● TASK REQUIREMENTS
Among the entries that follow, find every line with the word "estado" and copy it.

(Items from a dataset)
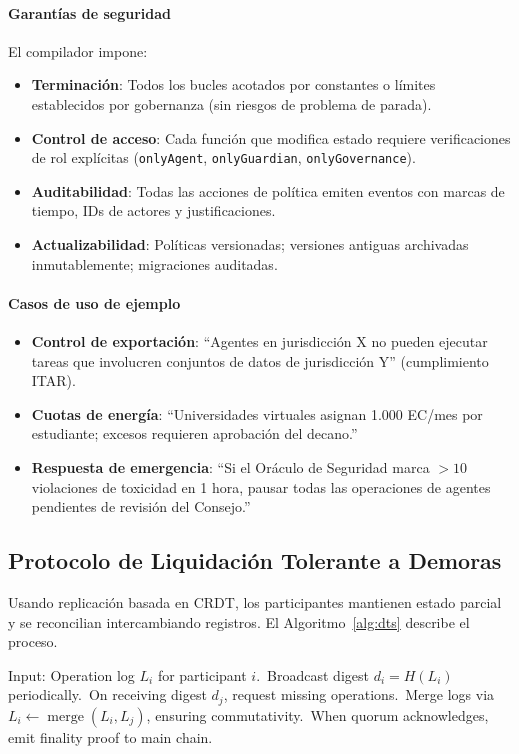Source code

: \documentclass[11pt]{article}
\begin{document}
\paragraph{Garantías de seguridad} El compilador impone:
\begin{itemize}[noitemsep]
  \item \textbf{Terminación}: Todos los bucles acotados por constantes o límites establecidos por gobernanza (sin riesgos de problema de parada).
  \item \textbf{Control de acceso}: Cada función que modifica estado requiere verificaciones de rol explícitas (\texttt{onlyAgent}, \texttt{onlyGuardian}, \texttt{onlyGovernance}).
  \item \textbf{Auditabilidad}: Todas las acciones de política emiten eventos con marcas de tiempo, IDs de actores y justificaciones.
  \item \textbf{Actualizabilidad}: Políticas versionadas; versiones antiguas archivadas inmutablemente; migraciones auditadas.
\end{itemize}

\paragraph{Casos de uso de ejemplo}
\begin{itemize}[noitemsep]
  \item \textbf{Control de exportación}: ``Agentes en jurisdicción X no pueden ejecutar tareas que involucren conjuntos de datos de jurisdicción Y'' (cumplimiento ITAR).
  \item \textbf{Cuotas de energía}: ``Universidades virtuales asignan 1.000 EC/mes por estudiante; excesos requieren aprobación del decano.''
  \item \textbf{Respuesta de emergencia}: ``Si el Oráculo de Seguridad marca $>10$ violaciones de toxicidad en 1 hora, pausar todas las operaciones de agentes pendientes de revisión del Consejo.''
\end{itemize}

\subsection{Protocolo de Liquidación Tolerante a Demoras}
Usando replicación basada en CRDT, los participantes mantienen estado parcial y se reconcilian intercambiando registros. El Algoritmo~\ref{alg:dts} describe el proceso.

\begin{algorithm}[H]
  \caption{Delay-Tolerant Settlement (DTS)}
  \label{alg:dts}
  \begin{algorithmic}[1]
    \STATE Input: Operation log $L_i$ for participant $i$.\
    \STATE Broadcast digest $d_i = H(L_i)$ periodically.\
    \STATE On receiving digest $d_j$, request missing operations.\
    \STATE Merge logs via $L_i \leftarrow \operatorname{merge}(L_i, L_j)$, ensuring commutativity.\
    \STATE When quorum acknowledges, emit finality proof to main chain.\
  \end{algorithmic}
\end{algorithm}
\end{document}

● WRITTEN RESPONSE
  \item \textbf{Control de acceso}: Cada función que modifica estado requiere verificaciones de rol explícitas (\texttt{onlyAgent}, \texttt{onlyGuardian}, \texttt{onlyGovernance}).
Usando replicación basada en CRDT, los participantes mantienen estado parcial y se reconcilian intercambiando registros. El Algoritmo~\ref{alg:dts} describe el proceso.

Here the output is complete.